Das Zuschauen von der Tribüne war spannend und wirklich interessant. Auf vier Kampfflächen ging es ‚rund’. Da hieß es 'Aufpassen’, um die Vereinskameraden nicht zu verpassen. Die Durchsagen per Mikrofon waren nicht einfach zu verstehen. Um halb zwei zog ich mich um, ab halb drei war ich bei den anderen Teilnehmern in der Halle. Die Aufregung hatte schon vorher begonnen zu steigen. An ein 'normales’ Mittagessen war nicht zu denken. Etwa gegen 15 Uhr waren die Kategorien Erwachsene und Senioren dran. Doch erst nach 16 Uhr war ich an der Reihe. Es war nicht mehr so einfach, mich selbst zu motivieren, weil die Warterei dann doch sehr lange war. Noch den richtigen Gürtel anziehen (rot oder blau), nach dem Aufrufen den 'Gegner’ und die Kampfrichter grüßen und dann: Zeigen was man kann! Die Kata lief unerwartet gut: Die erste Runde gewann ich, die zweite Runde verlor ich. Dies bedeutete den 2. Platz. Darüber freute ich mich, denn ich war zuvor sehr aufgeregt. Etwa eine Stunde später war Kumite. Ich hatte ein Freilos, verlor die erste Runde gegen die spätere Siegerin und gewann die nächste. Dadurch hatte ich den dritten Platz erreicht. In zwei Kategorien jeweils einen Pokal zu gewinnen, hatte ich nicht erwartet.
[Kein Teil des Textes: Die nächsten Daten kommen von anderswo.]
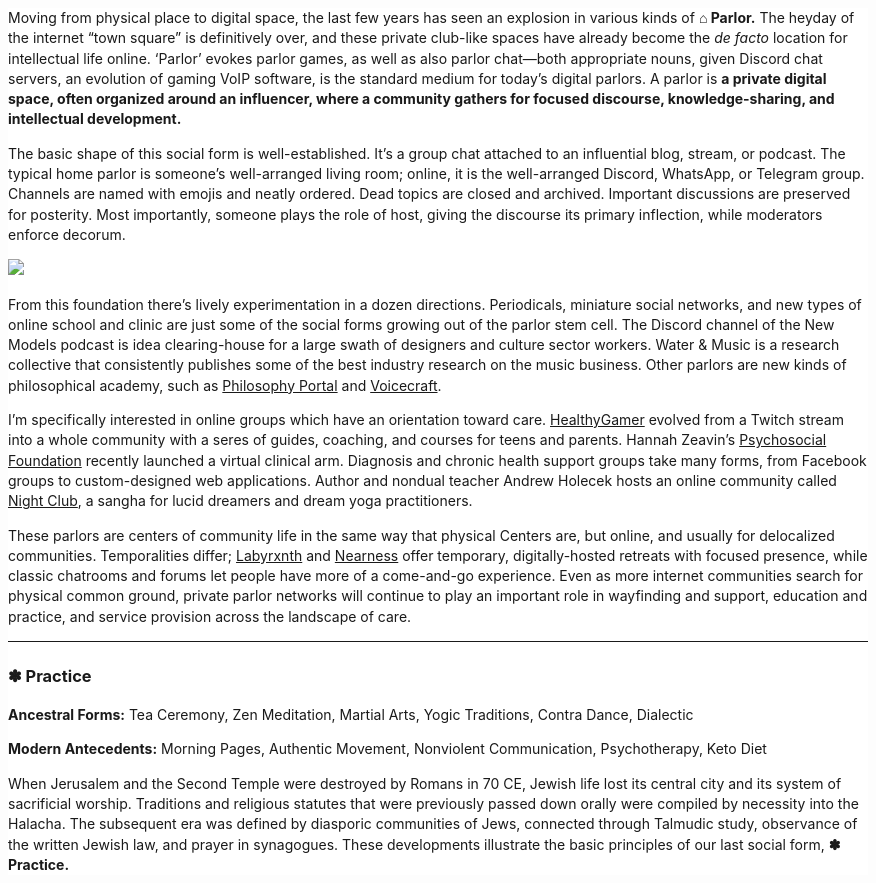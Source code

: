 Moving from physical place to digital space, the last few years has seen an explosion in various kinds of **⌂ Parlor.** The heyday of the internet “town square” is definitively over, and these private club-like spaces have already become the *de facto* location for intellectual life online. ‘Parlor’ evokes parlor games, as well as also parlor chat—both appropriate nouns, given Discord chat servers, an evolution of gaming VoIP software, is the standard medium for today’s digital parlors. A parlor is **a private digital space, often organized around an influencer, where a community gathers for focused discourse, knowledge-sharing, and intellectual development.**

The basic shape of this social form is well-established. It’s a group chat attached to an influential blog, stream, or podcast. The typical home parlor is someone’s well-arranged living room; online, it is the well-arranged Discord, WhatsApp, or Telegram group. Channels are named with emojis and neatly ordered. Dead topics are closed and archived. Important discussions are preserved for posterity. Most importantly, someone plays the role of host, giving the discourse its primary inflection, while moderators enforce decorum.

![](https://careculture.tobyshorin.com/content/images/2025/01/parlors-1.png)

From this foundation there’s lively experimentation in a dozen directions. Periodicals, miniature social networks, and new types of online school and clinic are just some of the social forms growing out of the parlor stem cell. The Discord channel of the New Models podcast is idea clearing-house for a large swath of designers and culture sector workers. Water & Music is a research collective that consistently publishes some of the best industry research on the music business. Other parlors are new kinds of philosophical academy, such as [Philosophy Portal](https://philosophyportal.online/?ref=careculture.tobyshorin.com) and [Voicecraft](https://www.voicecraft.io/?ref=careculture.tobyshorin.com).

I’m specifically interested in online groups which have an orientation toward care. [HealthyGamer](http://healthygamer.gg/?ref=careculture.tobyshorin.com) evolved from a Twitch stream into a whole community with a seres of guides, coaching, and courses for teens and parents. Hannah Zeavin’s [Psychosocial Foundation](https://www.thepsychosocialfoundation.org/?ref=careculture.tobyshorin.com) recently launched a virtual clinical arm. Diagnosis and chronic health support groups take many forms, from Facebook groups to custom-designed web applications. Author and nondual teacher Andrew Holecek hosts an online community called [Night Club](https://nightclub.andrewholecek.com/?ref=careculture.tobyshorin.com), a sangha for lucid dreamers and dream yoga practitioners.

These parlors are centers of community life in the same way that physical Centers are, but online, and usually for delocalized communities. Temporalities differ; [Labyrxnth](https://www.labyrxnth.com/?ref=careculture.tobyshorin.com) and [Nearness](https://www.nearness.coop/?ref=careculture.tobyshorin.com) offer temporary, digitally-hosted retreats with focused presence, while classic chatrooms and forums let people have more of a come-and-go experience. Even as more internet communities search for physical common ground, private parlor networks will continue to play an important role in wayfinding and support, education and practice, and service provision across the landscape of care.

---

### **✽ Practice**

**Ancestral Forms:** Tea Ceremony, Zen Meditation, Martial Arts, Yogic Traditions, Contra Dance, Dialectic

**Modern Antecedents:** Morning Pages, Authentic Movement, Nonviolent Communication, Psychotherapy, Keto Diet

When Jerusalem and the Second Temple were destroyed by Romans in 70 CE, Jewish life lost its central city and its system of sacrificial worship. Traditions and religious statutes that were previously passed down orally were compiled by necessity into the Halacha. The subsequent era was defined by diasporic communities of Jews, connected through Talmudic study, observance of the written Jewish law, and prayer in synagogues. These developments illustrate the basic principles of our last social form, **✽ Practice.**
Jetzt hatte ich die innere Ruhe’, mir andere Kämpfe anzuschauen und mich mit den Kameraden zu unterhalten, wie es bei ihnen gelaufen ist. Da es auf den vier Kampfflächen gleichzeitig rund ging’, konnte man als Teilnehmer nicht bei allen zuschauen. Manche 'Auftritte’ wurden per Camcorder von Peter oder Ulli aufgenommen. So können sich die Teilnehmer später selbst sehen und besser feststellen, was sie verbessern können. Nach dem Umziehen konnte ich endlich etwas essen. Die Siegerehrung begann um halb acht. Es war schon schön, auf dem Treppchen zu stehen. Noch schöner fand ich aber die gute Kameradschaft und Unterstützung unter den Vereinskameraden. Trotz aller Anspannung und mancher Enttäuschung, trotz der Entscheidungen der Kampfrichter, die einiges an Diskussionsstoff bot, haben wir gelacht und uns immer wieder gegenseitig aufgebaut oder beruhigt. Ob ich nächstes Jahr wieder mitmache? Wahrscheinlich schon. Auch wenn ich wieder Zweifel habe, ob ich schon soweit bin. Denn meine Gegner werden auch weiter trainieren. So wie ich.